ALBUM REVIEW
TOMBAL – Grave of the Damned
Swedish Death Metal Revival

The Swedish death metal aesthetic rooted in the HM-2 pedal’s characteristic chainsaw tone forms the core reference point reworked on TOMBAL’s Grave of the Damned EP. Emerging from Italy in 2025, this quartet attempts to reconstruct the early ’90s Stockholm sound within a contemporary production framework while also pushing its compositional approach beyond mere nostalgia. However, the extent to which this claim translates into a distinct songwriting identity becomes more clearly legible through the EP’s riff architecture and arrangement choices.

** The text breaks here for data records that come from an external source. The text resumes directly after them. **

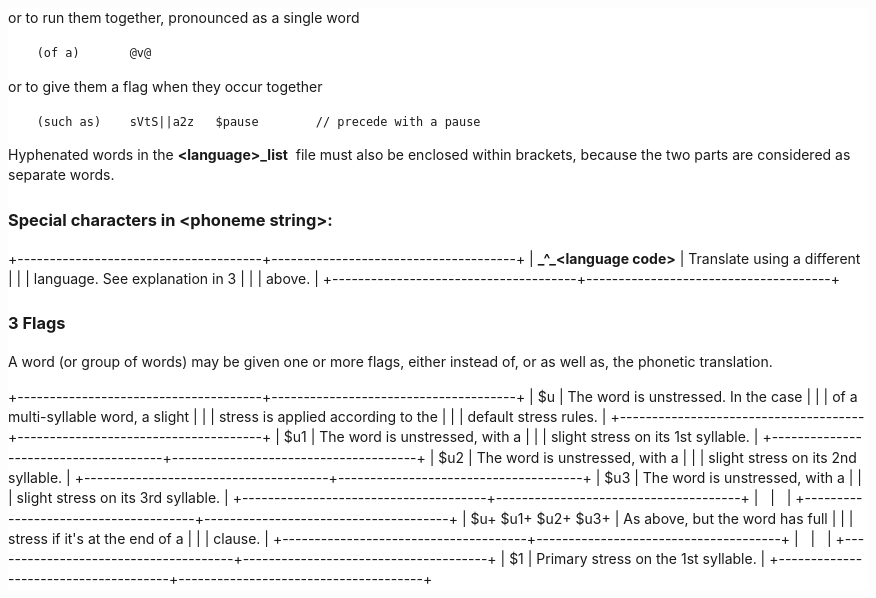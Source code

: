or to run them together, pronounced as a single word
```
    (of a)       @v@
```

or to give them a flag when they occur together

```
    (such as)    sVtS||a2z   $pause        // precede with a pause
```

Hyphenated words in the **\<language\>\_list**  file must also be
enclosed within brackets, because the two parts are considered as
separate words.

### Special characters in \<phoneme string\>:

+--------------------------------------+--------------------------------------+
| **\_\^\_\<language code\>**          | Translate using a different          |
|                                      | language. See explanation in 3       |
|                                      | above.                               |
+--------------------------------------+--------------------------------------+

### 3 Flags

A word (or group of words) may be given one or more flags, either
instead of, or as well as, the phonetic translation.

+--------------------------------------+--------------------------------------+
| \$u                                  | The word is unstressed. In the case  |
|                                      | of a multi-syllable word, a slight   |
|                                      | stress is applied according to the   |
|                                      | default stress rules.                |
+--------------------------------------+--------------------------------------+
| \$u1                                 | The word is unstressed, with a       |
|                                      | slight stress on its 1st syllable.   |
+--------------------------------------+--------------------------------------+
| \$u2                                 | The word is unstressed, with a       |
|                                      | slight stress on its 2nd syllable.   |
+--------------------------------------+--------------------------------------+
| \$u3                                 | The word is unstressed, with a       |
|                                      | slight stress on its 3rd syllable.   |
+--------------------------------------+--------------------------------------+
|                                      |                                      |
+--------------------------------------+--------------------------------------+
| \$u+ \$u1+ \$u2+ \$u3+               | As above, but the word has full      |
|                                      | stress if it's at the end of a       |
|                                      | clause.                              |
+--------------------------------------+--------------------------------------+
|                                      |                                      |
+--------------------------------------+--------------------------------------+
| \$1                                  | Primary stress on the 1st syllable.  |
+--------------------------------------+--------------------------------------+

TOMBAL’s first post-introduction release, the EP Grave of the Damned, leans into one of the most heavily exploited sub-strains of Swedish death metal: the HM-2’s signature sawblade tone, the thick guitar wall of the Sunlight Studios school, and the muddy aggression of the early ’90s. What makes the record more interesting, however, is that the band does not treat this aesthetic as a purely nostalgic costume. The approach across the EP is one of attempting to reproduce the sonic vocabulary of the past as directly and as controlled as possible, while still retaining its structural intent.
Following the brief opening “Cryptic Invocations,” the title track immediately lays bare the band’s compositional mindset. The riffs draw heavily from traditional Swedish death metal patterns—tremolo runs, galloping rhythms, and the dense midrange push of the HM-2 remain constantly at the forefront. Despite this, TOMBAL’s music cannot be reduced to a straightforward Dismember or Entombed imitation. The core energy of the songs at times leans toward a more direct form of death metal aggression, and particularly the use of blast beats shifts the material away from classic Stockholm punk-inflected hostility toward a slightly more brutal axis.

The EP’s greatest strength lies in its arrangement discipline. A significant portion of records in this stylistic lane rarely moves beyond reordering the same handful of riff ideas. TOMBAL, however, manages to keep its songs in constant motion. “Cemeterial Death Worship” stands as the clearest example of this. The melodic guitar layers are not dominant enough to reshape the song’s backbone, yet they generate a sense of direction within an otherwise forward-driven rhythmic framework. The harmonized solo section in particular demonstrates that the band is not solely committed to brute-force dynamics. Here, melody functions less as atmospheric coloration and more as a structural device that diversifies the composition.
The rhythm section’s contribution is another factor reinforcing the EP’s impact. The bass does not disappear beneath the guitars in the way it often does in many modern HM-2 derivatives; instead, it occasionally surfaces as a readable low-end layer that reinforces the weight of the riffs. The drums, on the other hand, avoid the sterilized precision of contemporary death metal production and instead retain an organic, physical character. Rather than triggered perfection, there is an attempt to preserve a genuine room-like presence. This choice strengthens the raw energy running through the record, though it also fails to fully conceal the lack of memorability in some of the riff material.
This is precisely where Grave of the Damned’s core limitation becomes apparent. While the aggression across the EP is highly convincing, the number of distinctly memorable riffs left behind once the songs end is lower than expected. TOMBAL successfully captures the sonic aesthetic and performance language of the genre, but it has not yet established an equally defined songwriting identity. Tracks like “Funebral Furnace” function effectively on energy alone, yet structurally they largely serve established genre mechanics.
For this reason, the closing “Cathedrals of Rot” becomes the EP’s most promising moment. Its mid-paced, darker passages and heavier riff structures demonstrate that the band is capable of operating beyond speed and density alone, and can also work through dynamic contrast. The increasingly weighted final section, in particular, creates a meaningful counterbalance to the EP’s otherwise constant forward assault.
The production approach aligns closely with the band’s aesthetic direction. In contrast to the increasingly clean, digital, and overly polished sound prevalent in modern death metal, TOMBAL opts for a dirtier, more breathing mix. This decision does not function merely as a nostalgic gesture; it actively reinforces the early ’90s references the music is built upon. The visual identity and track naming also remain firmly anchored in the classic death metal iconography shaped around graves, decay, and death culture. There is no radical reinterpretation here, but there is also no contradiction that extends beyond the musical world it constructs.
Grave of the Damned is not a record that expands the boundaries of Swedish death metal or adds new conceptual vocabulary to the genre. Its value lies in how effectively it reworks an already oversaturated formula through careful execution, appropriate tonal selection, and solid performance. At this stage, TOMBAL does not yet appear to have fully formed its own language; however, this short release suggests they may be more than just another HM-2 nostalgia project. If future full-length material develops more dynamic and character-driven ideas in the vein of “Cathedrals of Rot,” the band could establish a more distinct position within the crowded Swedeath landscape.